The sophistication of the email spammers improves every day, and everyone must increase their vigilance levels accordingly. Here is a screenshot of an email I recently received that exemplifies this. It arrived in my inbox with the sender’s name as Charlotte Sneed, our USATF Pacific’s Board of Athletics President:
At this point I was a bit suspicious, but I replied to the email saying I was available to hear more. Here is the reply I received:
Would you be able to get an Amazon Gift Card purchase done for me now with your personal funds? I will reimburse you tomorrow. I am planning on surprising some of our diligent Board Members with gifts, I want this to remain confidential until they receive their gifts. Let me know .
We should all know that any emails with requests for spending money need to be immediately tossed or sent to the appropriate company’s fraud department.

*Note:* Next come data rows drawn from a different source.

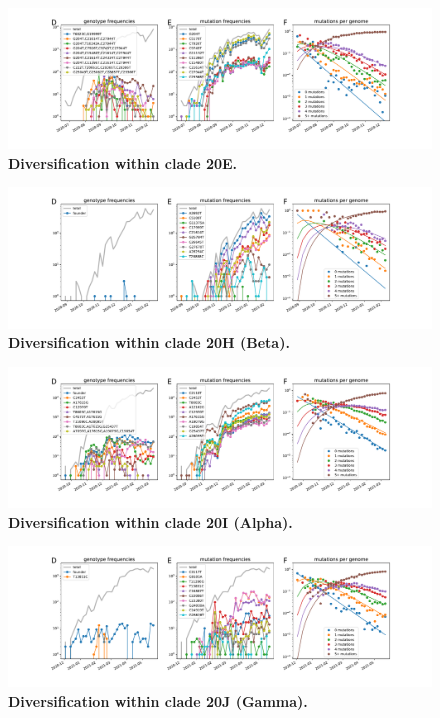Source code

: \begin{figure}[h]
    \includegraphics[width=\textwidth]{figures/counts/20E_counts.pdf}
    \caption{{\bf Diversification within clade 20E.}
    \label{fig:20E_counts}}
\end{figure}

\begin{figure}[h]
    \includegraphics[width=\textwidth]{figures/counts/20H_counts.pdf}
    \caption{{\bf Diversification within clade 20H (Beta).}
    \label{fig:20H_counts}}
\end{figure}

\begin{figure}[h]
    \includegraphics[width=\textwidth]{figures/counts/20I_counts.pdf}
    \caption{{\bf Diversification within clade 20I (Alpha).}
    \label{fig:20I_counts}}
\end{figure}

\begin{figure}[h]
    \includegraphics[width=\textwidth]{figures/counts/20J_counts.pdf}
    \caption{{\bf Diversification within clade 20J (Gamma).}
    \label{fig:20J_counts}}
\end{figure}


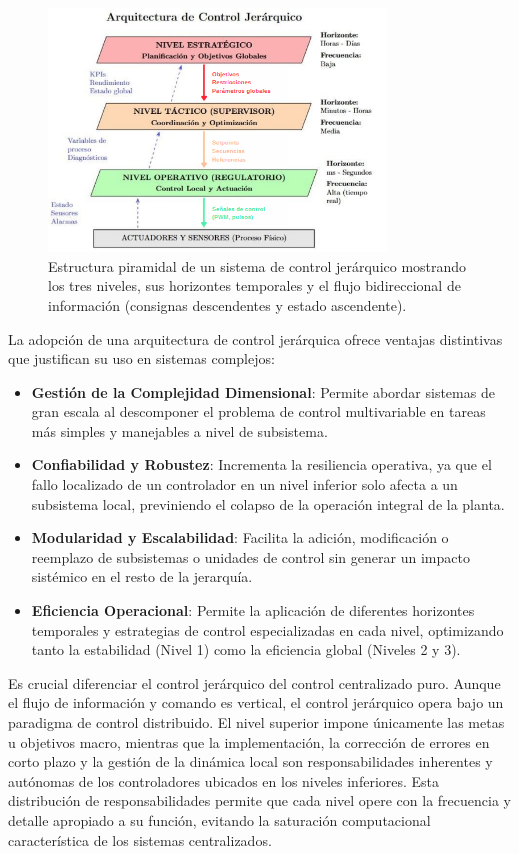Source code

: \begin{figure}[H]
    \centering
    \includegraphics[width=0.8\textwidth]{img/jerarquia_control.png}
    \caption{Estructura piramidal de un sistema de control jerárquico mostrando los tres niveles, sus horizontes temporales y el flujo bidireccional de información (consignas descendentes y estado ascendente).}
    \label{fig:jerarquia_control}
\end{figure}
La adopción de una arquitectura de control jerárquica ofrece ventajas distintivas que justifican su uso en sistemas complejos:
\begin{itemize}[label=$\bullet$]
    \item \textbf{Gestión de la Complejidad Dimensional}: Permite abordar sistemas de gran escala al descomponer el problema de control multivariable en tareas más simples y manejables a nivel de subsistema.
    \item \textbf{Confiabilidad y Robustez}: Incrementa la resiliencia operativa, ya que el fallo localizado de un controlador en un nivel inferior solo afecta a un subsistema local, previniendo el colapso de la operación integral de la planta.
    \item \textbf{Modularidad y Escalabilidad}: Facilita la adición, modificación o reemplazo de subsistemas o unidades de control sin generar un impacto sistémico en el resto de la jerarquía.
    \item \textbf{Eficiencia Operacional}: Permite la aplicación de diferentes horizontes temporales y estrategias de control especializadas en cada nivel, optimizando tanto la estabilidad (Nivel 1) como la eficiencia global (Niveles 2 y 3).
\end{itemize}
Es crucial diferenciar el control jerárquico del control centralizado puro. Aunque el flujo de información y comando es vertical, el control jerárquico opera bajo un paradigma de control distribuido. El nivel superior impone únicamente las metas u objetivos macro, mientras que la implementación, la corrección de errores en corto plazo y la gestión de la dinámica local son responsabilidades inherentes y autónomas de los controladores ubicados en los niveles inferiores. Esta distribución de responsabilidades permite que cada nivel opere con la frecuencia y detalle apropiado a su función, evitando la saturación computacional característica de los sistemas centralizados.

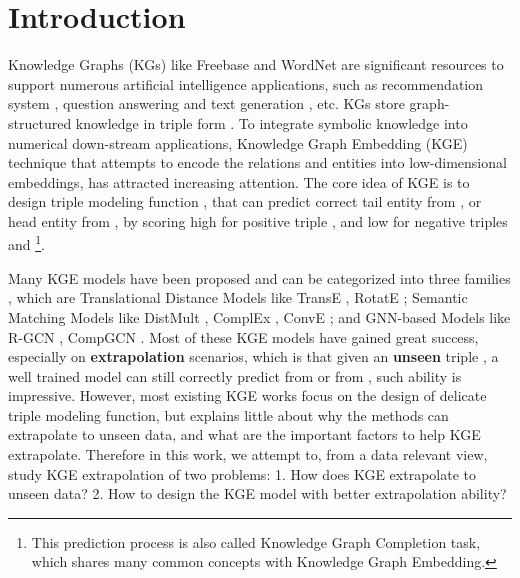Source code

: \documentclass[letterpaper]{article} \usepackage{aaai22}  \usepackage{times}  \usepackage{helvet}  \usepackage{courier}  \usepackage[hyphens]{url}  \usepackage{graphicx} \urlstyle{rm} \def\UrlFont{\rm}  \usepackage{natbib}  \usepackage{caption} \DeclareCaptionStyle{ruled}{labelfont=normalfont,labelsep=colon,strut=off} \frenchspacing  \setlength{\pdfpagewidth}{8.5in}  \setlength{\pdfpageheight}{11in}  \usepackage{algorithm}
\begin{document}
\section{Introduction}
Knowledge Graphs (KGs) like Freebase \cite{SIGMOD_2008_Bollacker_Freebase} and WordNet \cite{ACM_1995_Miller_WordNet} are significant resources to support numerous artificial intelligence applications, such as recommendation system \cite{CIKM_2018_Wang_RippleNet},  question answering \cite{Yasunaga_NAACL_2021_QA-GNN} and text generation \cite{ACL_2020_Zhang_Generation}, etc. KGs store graph-structured knowledge in triple form . To integrate symbolic knowledge into numerical down-stream applications, Knowledge Graph Embedding (KGE) technique that attempts to encode the relations and entities into low-dimensional embeddings, has attracted increasing attention. 
The core idea of KGE is to design triple modeling function , that can predict correct tail entity  from , or head entity  from , by scoring high for positive triple , and low for negative triples  and \footnote{This prediction process is also called Knowledge Graph Completion task, which shares many common concepts with Knowledge Graph Embedding.}.

Many KGE models have been proposed and can be categorized into three families \cite{TKDE_2017_Wang_Survey, 2020_Arora_KG-GNN}, which are Translational Distance Models like TransE \cite{NeurIPS_2013_Bordes_TransE}, RotatE \cite{ICLR_2019_Sun_RotatE}; Semantic Matching Models like DistMult \cite{ICLR_2015_Yang_DistMult}, ComplEx \cite{ICML_2016_Trouillon_ComplEx}, ConvE \cite{AAAI_2018_Dettmers_ConvE_WN18RR}; and GNN-based Models like R-GCN \cite{ESWC_2018_Schlichtkrull_R-GCN}, CompGCN \cite{ICLR_2020_Vashishth_CompGCN}.  
Most of these KGE models have gained great success, especially on \textbf{extrapolation} scenarios, which is that given an \textbf{unseen} triple , a well trained model can still correctly predict  from  or  from , such ability is impressive.
However, most existing KGE works focus on the design of delicate triple modeling function, but explains little about why the methods can extrapolate to unseen data, and what are the important factors to help KGE extrapolate. Therefore in this work, we attempt to, from a data relevant view, study KGE extrapolation of two problems: 1. How does KGE extrapolate to unseen data? 2. How to design the KGE model with better extrapolation ability? 
\end{document}
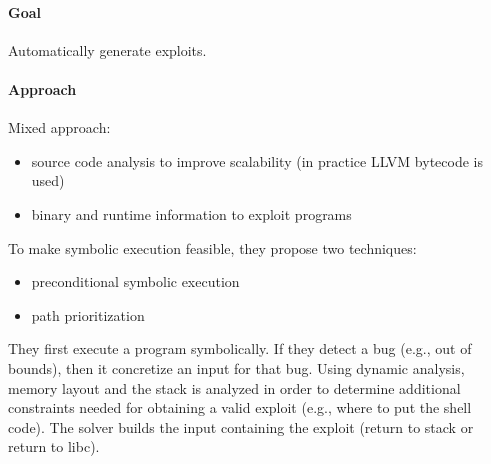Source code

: \paragraph{Goal}
Automatically generate exploits.

\paragraph{Approach}

Mixed approach: 
\begin{itemize}
  \item source code analysis to improve scalability (in practice LLVM bytecode is used)
  \item binary and runtime information to exploit programs
\end{itemize}

To make symbolic execution feasible, they propose two techniques:
\begin{itemize}
  \item preconditional symbolic execution
  \item path prioritization
\end{itemize}

They first execute a program symbolically. If they detect a bug (e.g., out of bounds), then it concretize an input for that bug. Using dynamic analysis, memory layout and the stack is analyzed in order to determine additional constraints needed for obtaining a valid exploit (e.g., where to put the shell code). The solver builds the input containing the exploit (return to stack or return to libc).\\

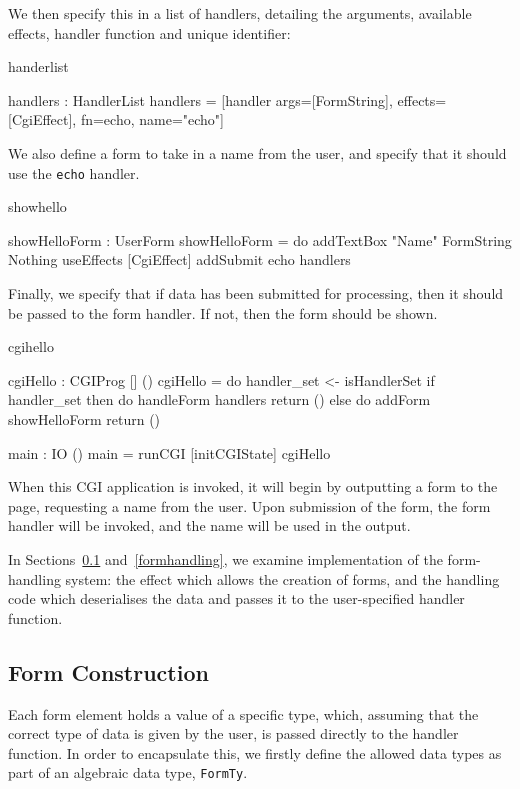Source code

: \noindent
We then specify this in a list of handlers, detailing the arguments, available effects, handler function and unique identifier:

\begin{SaveVerbatim}{handerlist}

handlers : HandlerList
handlers = [handler args=[FormString], 
                    effects=[CgiEffect], 
                    fn=echo, 
                    name="echo"]

\end{SaveVerbatim}

\noindent
We also define a form to take in a name from the user, and specify that it
should use the \texttt{echo} handler.

\begin{SaveVerbatim}{showhello}

showHelloForm : UserForm
showHelloForm = do
  addTextBox "Name" FormString Nothing
  useEffects [CgiEffect]
  addSubmit echo handlers

\end{SaveVerbatim}

\noindent
Finally, we specify that if data has been submitted for processing, then it
should be passed to the form handler. If not, then the form should be shown.

\begin{SaveVerbatim}{cgihello}

cgiHello : CGIProg [] ()
cgiHello = do
  handler_set <- isHandlerSet
  if handler_set then do
    handleForm handlers
    return ()
  else do
    addForm showHelloForm
    return ()

main : IO ()
main = runCGI [initCGIState] cgiHello

\end{SaveVerbatim}

\noindent
When this CGI application is invoked, it will begin by outputting a form to the
page, requesting a name from the user. Upon submission of the form, the form
handler will be invoked, and the name will be used in the output.

In Sections~\ref{formcons} and~\ref{formhandling}, we examine implementation
of the form-handling system: the effect which allows the creation of
forms, and the handling code which deserialises the data and passes it to the
user-specified handler function.  

\subsection{Form Construction}
\label{formcons}
Each form element holds a value of a specific type, which, assuming that the
correct type of data is given by the user, is passed directly to the
handler function. In order to encapsulate this, we firstly define the allowed
data types as part of an algebraic data type, \texttt{FormTy}.

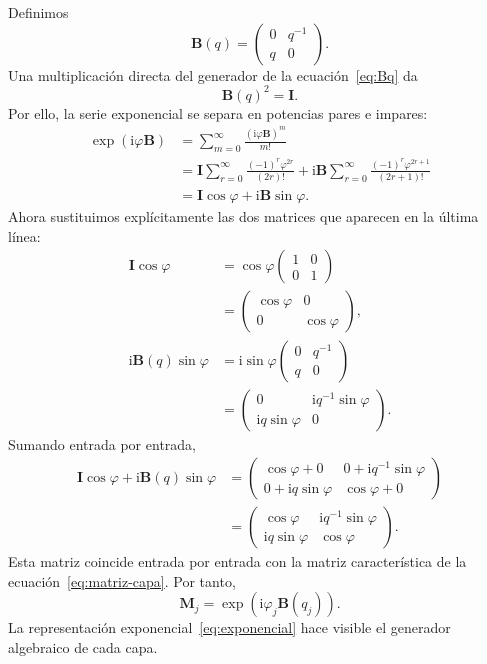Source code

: \documentclass[10pt,a4paper]{article}
\newcommand{\ii}{\mathrm{i}}
\newcommand{\M}{\mathbf{M}}
\newcommand{\B}{\mathbf{B}}
\newcommand{\I}{\mathbf{I}}
\begin{document}
Definimos
\begin{equation}
\B(q)=
\begin{pmatrix}
0&q^{-1}\\
q&0
\end{pmatrix}.
\label{eq:Bq}
\end{equation}
Una multiplicaci\'on directa del generador de la ecuaci\'on~\eqref{eq:Bq} da
\begin{equation}
\B(q)^2=\I.
\label{eq:B2}
\end{equation}
Por ello, la serie exponencial se separa en potencias pares e impares:
\begin{align}
\exp\!\left(\ii\varphi\B\right)
&=\sum_{m=0}^{\infty}\frac{(\ii\varphi\B)^m}{m!}\\
&=\I\sum_{r=0}^{\infty}\frac{(-1)^r\varphi^{2r}}{(2r)!}
+\ii\B\sum_{r=0}^{\infty}\frac{(-1)^r\varphi^{2r+1}}{(2r+1)!}\\
&=\I\cos\varphi+\ii\B\sin\varphi.
\end{align}
Ahora sustituimos expl\'icitamente las dos matrices que aparecen en la \'ultima l\'inea:
\begin{align*}
\I\cos\varphi
&=\cos\varphi
\begin{pmatrix}
1&0\\0&1
\end{pmatrix}
\nonumber\\
&=
\begin{pmatrix}
\cos\varphi&0\\0&\cos\varphi
\end{pmatrix},
\\[4pt]
\ii\B(q)\sin\varphi
&=\ii\sin\varphi
\begin{pmatrix}
0&q^{-1}\\q&0
\end{pmatrix}
\nonumber\\
&=
\begin{pmatrix}
0&\ii q^{-1}\sin\varphi\\
\ii q\sin\varphi&0
\end{pmatrix}.
\end{align*}
Sumando entrada por entrada,
\begin{align*}
\I\cos\varphi+\ii\B(q)\sin\varphi
&=
\begin{pmatrix}
\cos\varphi+0&0+\ii q^{-1}\sin\varphi\\
0+\ii q\sin\varphi&\cos\varphi+0
\end{pmatrix}
\\[3pt]
&=
\begin{pmatrix}
\cos\varphi&\ii q^{-1}\sin\varphi\\
\ii q\sin\varphi&\cos\varphi
\end{pmatrix}.
\end{align*}
Esta matriz coincide entrada por entrada con la matriz caracter\'istica de la ecuaci\'on~\eqref{eq:matriz-capa}. Por tanto,
\begin{equation}
\boxed{\M_j=\exp\!\left(\ii\varphi_j\B(q_j)\right).}
\label{eq:exponencial}
\end{equation}
La representaci\'on exponencial~\eqref{eq:exponencial} hace visible el generador algebraico de cada capa.
\end{document}

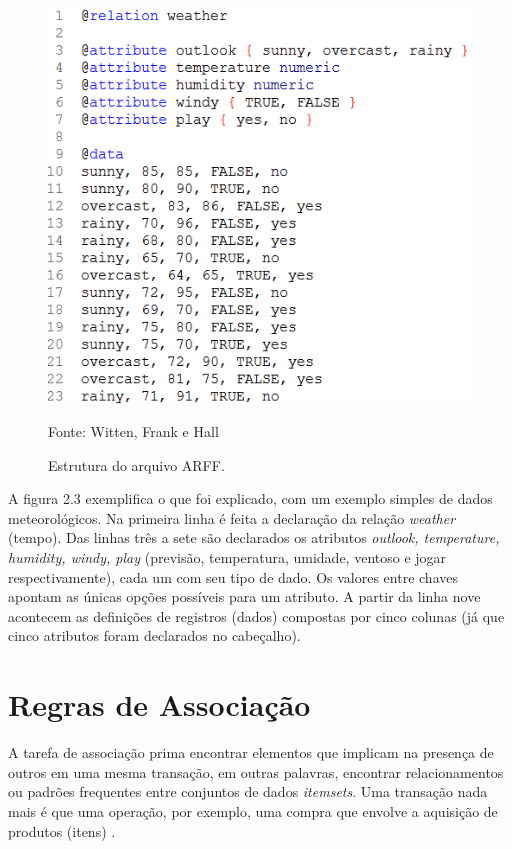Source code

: \documentclass[tg]{mdtufsm}
\begin{document}
\begin{figure}[!htb]
	\centering
	\includegraphics[scale=1]{images/arff.png}
	\caption{Estrutura do arquivo ARFF.} 
	\small{Fonte: Witten, Frank e Hall \citeyearpar{witten-hall}}
\end{figure}

A figura 2.3 exemplifica o que foi explicado, com um exemplo simples de dados meteorológicos. Na primeira linha é feita a declaração da relação \textit{weather} (tempo). Das linhas três a sete são declarados os atributos \textit{outlook, temperature, humidity, windy, play} (previsão, temperatura, umidade, ventoso e jogar respectivamente), cada um com seu tipo de dado. Os valores entre chaves apontam as únicas opções possíveis para um atributo. A partir da linha nove acontecem as definições de registros (dados) compostas por cinco colunas (já que cinco atributos foram declarados no cabeçalho).

\section{Regras de Associação}

A tarefa de associação prima encontrar elementos que implicam na presença de outros em uma mesma transação, em outras palavras, encontrar relacionamentos ou padrões frequentes entre conjuntos de dados \textit{itemsets}. Uma transação nada mais é que uma operação, por exemplo, uma compra que envolve a aquisição de produtos (itens) \cite{vasconcelos}.
\end{document}
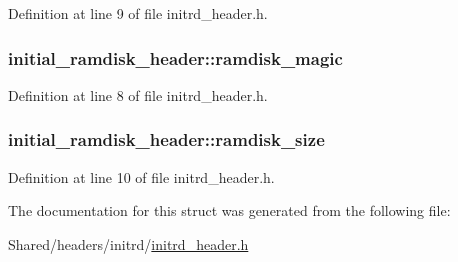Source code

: Definition at line 9 of file initrd\_\-header.h.

\hypertarget{structinitial__ramdisk__header_a1c5e82e06d99171a17e0da88f9a4abb2}{
\subsubsection[{ramdisk\_\-magic}]{ {\bf initial\_\-ramdisk\_\-header::ramdisk\_\-magic}}}
\label{structinitial__ramdisk__header_a1c5e82e06d99171a17e0da88f9a4abb2}


Definition at line 8 of file initrd\_\-header.h.

\hypertarget{structinitial__ramdisk__header_a6a8c51d9c61d606fd922a3a531b7c14f}{
\subsubsection[{ramdisk\_\-size}]{ {\bf initial\_\-ramdisk\_\-header::ramdisk\_\-size}}}
\label{structinitial__ramdisk__header_a6a8c51d9c61d606fd922a3a531b7c14f}


Definition at line 10 of file initrd\_\-header.h.



The documentation for this struct was generated from the following file:\begin{DoxyCompactItemize}
\item 
Shared/headers/initrd/\hyperlink{initrd__header_8h}{initrd\_\-header.h}\end{DoxyCompactItemize}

Also, to confirm any suspicious email as spam (which I should have done with the first email), check the email address associated with the sender’s name (click on the name in the sender’s line to see this). In this case it was “[email protected]”. This was not an email address I had ever seen Charlotte use, so then I texted Charlotte asking her if she had sent this email. She replied “absolutely not”, and she gave me the only 2 email addresses she ever uses.
In lieu of texting the supposed email sender, you can check the contact list at pausatf.org, which has all the correct emails for everyone listed there. If it doesn’t match, toss the email or send it to the appropriate company’s fraud department.